Language of document : ECLI:EU:T:2016:479

(Zaak T‑620/13)

Marchi Industriale SpA

tegen

Europees Agentschap voor chemische stoffen

„REACH – Voor registratie van een stof verschuldigde vergoeding – Lagere vergoeding voor kleine, middelgrote en micro-ondernemingen – Onjuiste aangifte van de grootte van de onderneming – Aanbeveling 2003/361/EG – Besluit waarbij een vergoeding voor administratieve kosten wordt opgelegd – Vaststelling van de grootte van de onderneming – Bevoegdheid van ECHA – Motiveringsplicht”

Samenvatting – Arrest van het Gerecht (Zesde kamer) van 15 september 2016

1.      Beroep tot nietigverklaring – Bevoegdheid van de Unierechter – Beroep tegen een besluit van het Europees agentschap voor chemische stoffen (ECHA) waarbij de lagere vergoeding voor middelgrote ondernemingen aan de aanvrager van een registratie is geweigerd – Ontvankelijkheid – Parallel beroep aanhangig voor de kamer van beroep van ECHA – Geen invloed

(Art. 263 VWEU; verordening nr. 1907/2006 van het Europees Parlement en de Raad, art. 6, lid 4, 91, lid 1, en 94, lid 1; verordening nr. 340/2008 van de Commissie, art. 13, lid 4)

2.      Handelingen van de instellingen – Motivering – Verplichting – Omvang – Besluit van het Europees agentschap voor chemische stoffen (ECHA) waarbij de lagere vergoeding voor middelgrote ondernemingen aan de aanvrager van een registratie is geweigerd

(Art. 296 VWEU; verordening nr. 340/2008 van de Commissie, art. 13, lid 4; aanbeveling 2003/361 van de Commissie, bijlage, art. 6, lid 3)

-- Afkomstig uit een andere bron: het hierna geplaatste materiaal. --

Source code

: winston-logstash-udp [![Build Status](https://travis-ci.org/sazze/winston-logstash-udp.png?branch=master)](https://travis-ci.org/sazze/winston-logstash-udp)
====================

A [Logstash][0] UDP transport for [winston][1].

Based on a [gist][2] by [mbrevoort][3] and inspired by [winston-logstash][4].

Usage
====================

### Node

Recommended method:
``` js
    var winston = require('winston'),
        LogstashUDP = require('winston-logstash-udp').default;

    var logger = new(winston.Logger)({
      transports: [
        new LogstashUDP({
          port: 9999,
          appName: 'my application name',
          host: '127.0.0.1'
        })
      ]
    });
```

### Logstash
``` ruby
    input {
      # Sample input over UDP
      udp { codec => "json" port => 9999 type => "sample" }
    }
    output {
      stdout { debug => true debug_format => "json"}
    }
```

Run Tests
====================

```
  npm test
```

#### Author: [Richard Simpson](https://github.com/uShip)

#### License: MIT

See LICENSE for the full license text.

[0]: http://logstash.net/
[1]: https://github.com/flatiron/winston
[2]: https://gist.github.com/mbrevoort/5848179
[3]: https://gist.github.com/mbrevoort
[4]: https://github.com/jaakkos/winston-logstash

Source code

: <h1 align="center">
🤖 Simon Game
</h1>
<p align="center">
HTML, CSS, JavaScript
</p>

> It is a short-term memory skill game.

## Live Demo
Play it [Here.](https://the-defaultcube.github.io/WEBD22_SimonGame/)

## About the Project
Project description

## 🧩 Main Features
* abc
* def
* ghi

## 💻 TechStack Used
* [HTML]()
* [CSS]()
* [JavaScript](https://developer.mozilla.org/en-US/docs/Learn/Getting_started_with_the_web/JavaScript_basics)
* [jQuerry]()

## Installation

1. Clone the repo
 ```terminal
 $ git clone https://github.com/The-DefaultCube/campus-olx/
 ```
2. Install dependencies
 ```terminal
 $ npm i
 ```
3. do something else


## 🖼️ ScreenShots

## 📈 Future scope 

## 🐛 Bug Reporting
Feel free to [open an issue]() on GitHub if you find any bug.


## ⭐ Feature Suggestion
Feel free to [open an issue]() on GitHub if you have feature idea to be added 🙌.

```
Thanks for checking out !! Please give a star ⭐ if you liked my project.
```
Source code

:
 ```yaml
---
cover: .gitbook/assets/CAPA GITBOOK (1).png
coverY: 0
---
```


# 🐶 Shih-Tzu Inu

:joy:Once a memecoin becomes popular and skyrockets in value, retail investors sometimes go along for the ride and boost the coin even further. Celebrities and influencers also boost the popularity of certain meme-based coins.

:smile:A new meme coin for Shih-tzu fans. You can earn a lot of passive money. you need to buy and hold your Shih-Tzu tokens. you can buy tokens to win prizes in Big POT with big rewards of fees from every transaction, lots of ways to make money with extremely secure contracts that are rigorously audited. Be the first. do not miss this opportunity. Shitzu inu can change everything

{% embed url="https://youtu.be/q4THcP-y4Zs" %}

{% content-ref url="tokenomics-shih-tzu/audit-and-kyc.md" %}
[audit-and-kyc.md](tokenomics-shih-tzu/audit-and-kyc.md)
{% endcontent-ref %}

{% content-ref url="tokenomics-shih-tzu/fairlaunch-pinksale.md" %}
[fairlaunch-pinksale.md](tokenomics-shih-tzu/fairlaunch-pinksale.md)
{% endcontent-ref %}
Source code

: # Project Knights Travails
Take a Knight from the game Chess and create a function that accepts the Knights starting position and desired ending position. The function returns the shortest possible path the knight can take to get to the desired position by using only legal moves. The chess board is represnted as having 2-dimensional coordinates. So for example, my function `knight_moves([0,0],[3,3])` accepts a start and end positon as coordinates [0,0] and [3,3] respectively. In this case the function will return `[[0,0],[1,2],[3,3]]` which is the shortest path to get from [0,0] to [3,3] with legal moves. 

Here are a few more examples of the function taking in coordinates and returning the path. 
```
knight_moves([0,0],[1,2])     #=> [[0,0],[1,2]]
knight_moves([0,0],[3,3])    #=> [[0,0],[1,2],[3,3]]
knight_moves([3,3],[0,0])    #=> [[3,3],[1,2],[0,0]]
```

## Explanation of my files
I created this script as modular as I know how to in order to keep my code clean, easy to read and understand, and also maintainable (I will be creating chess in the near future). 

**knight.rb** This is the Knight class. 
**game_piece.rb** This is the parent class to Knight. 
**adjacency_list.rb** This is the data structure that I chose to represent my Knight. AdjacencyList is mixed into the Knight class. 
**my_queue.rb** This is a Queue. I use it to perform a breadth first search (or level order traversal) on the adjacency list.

1.      De Unierechter is bevoegd om kennis te nemen van een beroep tegen een besluit van het Europees agentschap voor chemische stoffen (ECHA) dat is vastgesteld op grond van artikel 13, lid 4, van verordening nr. 340/2008 betreffende de aan ECHA te betalen vergoedingen krachtens verordening nr. 1907/2006 inzake de registratie en beoordeling van en de autorisatie en beperkingen ten aanzien van chemische stoffen (REACH), waarbij is vastgesteld dat verzoekende partij niet voldoet aan de voorwaarden om in aanmerking te komen voor de lagere vergoeding voor middelgrote ondernemingen en haar een vergoeding voor administratieve kosten is opgelegd, ondanks het feit dat een door verzoekende partij tegen het besteden besluit ingesteld beroep bij de kamer van beroep van ECHA aanhangig is.

Artikel 94, lid 1, van verordening nr. 1907/2006 bepaalt namelijk dat tegen beslissingen van de kamer van beroep of, bij ontbreken van recht op beroep bij de kamer van beroep, tegen beslissingen van ECHA, bij het Gerecht of het Hof van Justitie beroep kan worden ingesteld overeenkomstig artikel 263 VWEU. In dat verband bepaalt artikel 91, lid 1, van die verordening dat tegen de besluiten van ECHA overeenkomstig artikel 9, artikel 20, artikel 27, lid 6, artikel 30, leden 2 en 3, en artikel 51 van die verordening beroep kan worden ingesteld bij de kamer van beroep. Deze bepalingen houden geen verband met de vergoeding die door registranten moet worden betaald.

(zie punten 18, 19, 21, 23)

2.      Zie de tekst van de beslissing.